WHAT THE TASK ASKS
Would you transcribe the records below from the line with "The tests on" to the line with "この段階で普遍性を用いた各概", ends included, exactly and with nothing more, leaving the pictures out?
== RECORDED INFORMATION
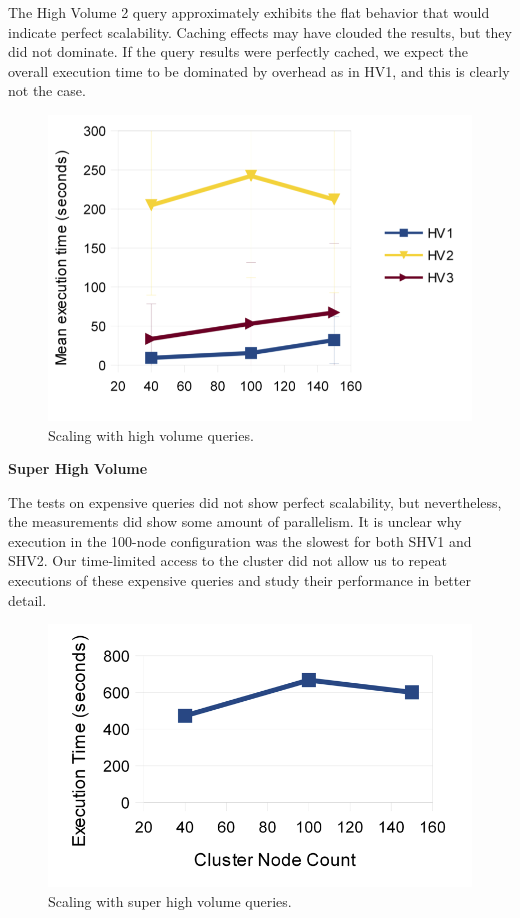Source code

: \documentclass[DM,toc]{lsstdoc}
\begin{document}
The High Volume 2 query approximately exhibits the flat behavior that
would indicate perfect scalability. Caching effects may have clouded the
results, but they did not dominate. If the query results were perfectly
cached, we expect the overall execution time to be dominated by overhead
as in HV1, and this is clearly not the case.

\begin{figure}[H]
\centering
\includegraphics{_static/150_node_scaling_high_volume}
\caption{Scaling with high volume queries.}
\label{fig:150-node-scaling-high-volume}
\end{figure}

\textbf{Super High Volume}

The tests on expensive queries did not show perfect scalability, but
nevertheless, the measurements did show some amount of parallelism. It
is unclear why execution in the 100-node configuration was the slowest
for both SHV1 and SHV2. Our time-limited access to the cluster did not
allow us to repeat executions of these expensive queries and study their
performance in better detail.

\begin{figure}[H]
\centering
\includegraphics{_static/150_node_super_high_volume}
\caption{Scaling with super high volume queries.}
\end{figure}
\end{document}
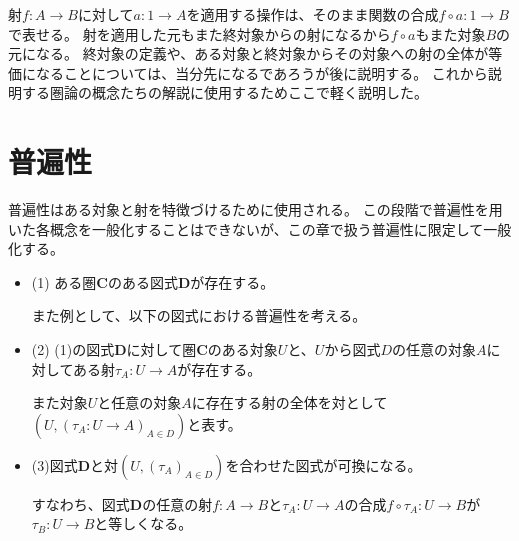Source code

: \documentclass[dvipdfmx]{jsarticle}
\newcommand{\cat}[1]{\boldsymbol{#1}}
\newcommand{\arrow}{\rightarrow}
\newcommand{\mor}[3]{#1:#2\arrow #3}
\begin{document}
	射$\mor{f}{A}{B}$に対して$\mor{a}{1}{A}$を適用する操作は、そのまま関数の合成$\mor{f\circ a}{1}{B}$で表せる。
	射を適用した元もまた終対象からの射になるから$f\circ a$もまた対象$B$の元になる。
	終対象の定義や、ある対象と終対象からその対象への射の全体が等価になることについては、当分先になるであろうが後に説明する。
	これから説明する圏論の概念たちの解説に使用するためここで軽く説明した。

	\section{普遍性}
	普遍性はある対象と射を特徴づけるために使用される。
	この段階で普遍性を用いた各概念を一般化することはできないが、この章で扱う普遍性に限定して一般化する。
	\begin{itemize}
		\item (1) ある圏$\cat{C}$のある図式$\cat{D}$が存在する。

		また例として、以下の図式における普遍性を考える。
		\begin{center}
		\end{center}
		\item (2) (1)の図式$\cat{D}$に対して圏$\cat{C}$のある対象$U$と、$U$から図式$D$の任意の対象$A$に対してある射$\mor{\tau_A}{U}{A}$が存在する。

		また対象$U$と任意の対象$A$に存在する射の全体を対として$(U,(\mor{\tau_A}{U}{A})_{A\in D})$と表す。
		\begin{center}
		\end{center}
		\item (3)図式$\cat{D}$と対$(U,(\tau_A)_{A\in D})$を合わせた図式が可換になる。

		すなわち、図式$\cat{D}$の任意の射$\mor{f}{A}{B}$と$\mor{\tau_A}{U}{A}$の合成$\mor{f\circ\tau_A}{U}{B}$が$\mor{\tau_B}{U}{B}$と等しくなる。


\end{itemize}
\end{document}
====
== RECORDED INFORMATION
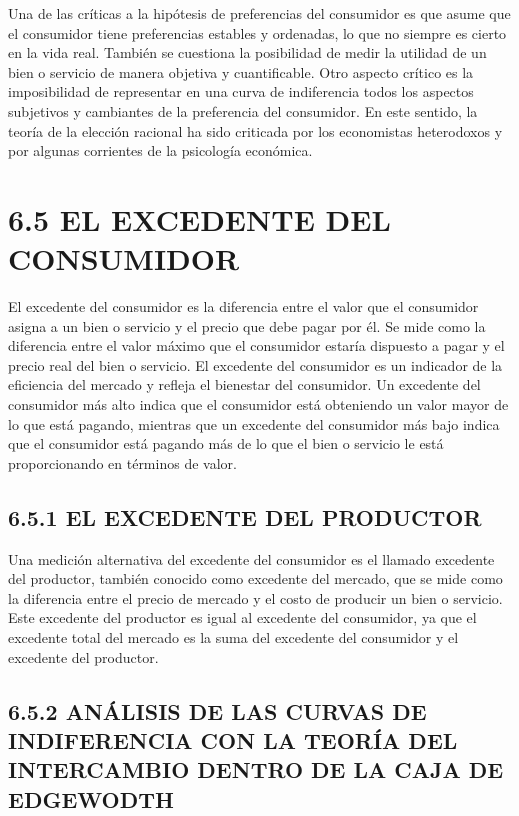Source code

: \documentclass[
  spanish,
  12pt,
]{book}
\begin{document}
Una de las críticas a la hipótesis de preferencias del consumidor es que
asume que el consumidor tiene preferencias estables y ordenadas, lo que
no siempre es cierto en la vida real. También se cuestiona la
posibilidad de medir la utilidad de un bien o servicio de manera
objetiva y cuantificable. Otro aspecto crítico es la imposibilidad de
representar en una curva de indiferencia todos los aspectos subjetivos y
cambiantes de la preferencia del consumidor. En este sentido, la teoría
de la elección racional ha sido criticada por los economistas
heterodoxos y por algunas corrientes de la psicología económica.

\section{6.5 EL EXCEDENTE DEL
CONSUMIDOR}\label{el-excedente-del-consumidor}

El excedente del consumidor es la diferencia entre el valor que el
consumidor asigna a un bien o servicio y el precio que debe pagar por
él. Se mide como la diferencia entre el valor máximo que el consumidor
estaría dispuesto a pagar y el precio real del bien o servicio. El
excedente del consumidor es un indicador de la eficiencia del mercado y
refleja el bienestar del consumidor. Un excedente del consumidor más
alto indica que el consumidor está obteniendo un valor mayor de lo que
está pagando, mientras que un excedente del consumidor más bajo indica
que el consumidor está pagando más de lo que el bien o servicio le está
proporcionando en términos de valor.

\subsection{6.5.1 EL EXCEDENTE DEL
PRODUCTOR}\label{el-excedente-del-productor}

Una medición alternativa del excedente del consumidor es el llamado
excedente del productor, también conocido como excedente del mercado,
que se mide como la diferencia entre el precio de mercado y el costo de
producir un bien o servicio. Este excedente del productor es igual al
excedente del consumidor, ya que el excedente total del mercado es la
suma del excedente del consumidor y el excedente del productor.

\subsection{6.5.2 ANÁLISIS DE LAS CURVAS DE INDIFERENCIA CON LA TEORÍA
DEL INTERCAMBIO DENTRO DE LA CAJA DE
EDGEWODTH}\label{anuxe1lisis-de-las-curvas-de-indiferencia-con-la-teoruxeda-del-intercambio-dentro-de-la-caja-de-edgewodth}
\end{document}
====
== RECORDED INFORMATION
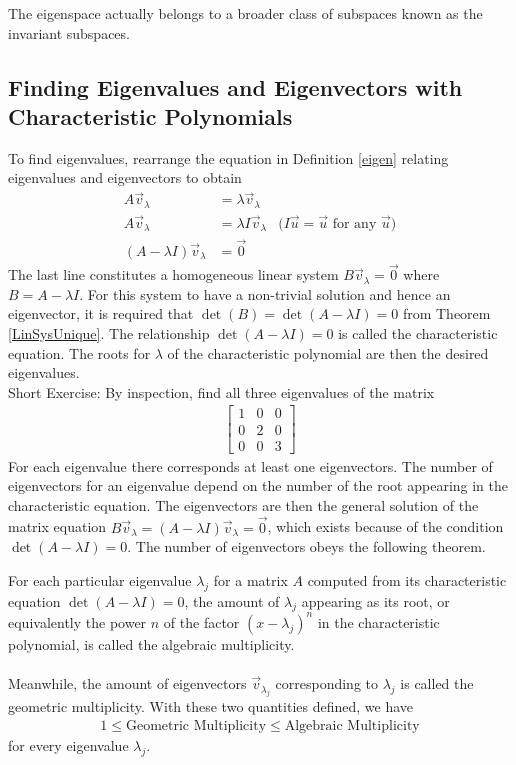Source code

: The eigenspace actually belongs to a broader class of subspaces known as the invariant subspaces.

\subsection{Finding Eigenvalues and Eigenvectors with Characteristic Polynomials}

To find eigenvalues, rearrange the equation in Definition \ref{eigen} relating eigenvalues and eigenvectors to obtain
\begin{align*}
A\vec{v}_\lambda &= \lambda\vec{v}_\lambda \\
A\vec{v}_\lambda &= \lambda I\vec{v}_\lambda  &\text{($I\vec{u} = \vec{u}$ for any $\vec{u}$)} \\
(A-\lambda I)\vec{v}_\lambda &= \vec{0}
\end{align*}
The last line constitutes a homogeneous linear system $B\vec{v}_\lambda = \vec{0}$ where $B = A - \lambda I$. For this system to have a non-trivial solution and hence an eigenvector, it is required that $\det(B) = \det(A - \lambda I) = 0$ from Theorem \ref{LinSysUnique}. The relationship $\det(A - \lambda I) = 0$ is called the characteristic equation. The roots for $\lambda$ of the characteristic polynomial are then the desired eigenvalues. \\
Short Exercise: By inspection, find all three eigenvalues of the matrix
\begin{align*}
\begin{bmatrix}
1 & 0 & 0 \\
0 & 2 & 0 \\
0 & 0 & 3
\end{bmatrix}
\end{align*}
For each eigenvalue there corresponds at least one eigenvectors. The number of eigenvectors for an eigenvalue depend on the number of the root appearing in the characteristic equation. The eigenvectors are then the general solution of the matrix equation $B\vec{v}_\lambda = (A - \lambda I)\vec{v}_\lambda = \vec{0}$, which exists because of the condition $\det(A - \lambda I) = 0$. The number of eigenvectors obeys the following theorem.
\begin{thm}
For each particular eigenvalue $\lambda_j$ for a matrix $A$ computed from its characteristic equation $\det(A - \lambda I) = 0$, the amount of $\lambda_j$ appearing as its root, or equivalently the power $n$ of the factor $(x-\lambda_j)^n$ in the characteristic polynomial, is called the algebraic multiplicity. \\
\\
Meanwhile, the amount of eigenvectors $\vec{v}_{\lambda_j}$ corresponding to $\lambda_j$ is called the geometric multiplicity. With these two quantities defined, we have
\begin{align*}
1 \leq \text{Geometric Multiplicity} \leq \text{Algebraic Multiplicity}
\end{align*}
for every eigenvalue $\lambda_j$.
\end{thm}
====
EXERCISE RESPONSE
The tests on expensive queries did not show perfect scalability, but
nevertheless, the measurements did show some amount of parallelism. It
is unclear why execution in the 100-node configuration was the slowest
for both SHV1 and SHV2. Our time-limited access to the cluster did not
allow us to repeat executions of these expensive queries and study their
performance in better detail.

\begin{figure}[H]
\centering
\includegraphics{_static/150_node_super_high_volume}
\caption{Scaling with super high volume queries.}
\end{figure}
\end{document}
Source code

: \documentclass[dvipdfmx]{jsarticle}
\newcommand{\cat}[1]{\boldsymbol{#1}}
\newcommand{\arrow}{\rightarrow}
\newcommand{\mor}[3]{#1:#2\arrow #3}
\begin{document}
	射$\mor{f}{A}{B}$に対して$\mor{a}{1}{A}$を適用する操作は、そのまま関数の合成$\mor{f\circ a}{1}{B}$で表せる。
	射を適用した元もまた終対象からの射になるから$f\circ a$もまた対象$B$の元になる。
	終対象の定義や、ある対象と終対象からその対象への射の全体が等価になることについては、当分先になるであろうが後に説明する。
	これから説明する圏論の概念たちの解説に使用するためここで軽く説明した。

	\section{普遍性}
	普遍性はある対象と射を特徴づけるために使用される。
	この段階で普遍性を用いた各概念を一般化することはできないが、この章で扱う普遍性に限定して一般化する。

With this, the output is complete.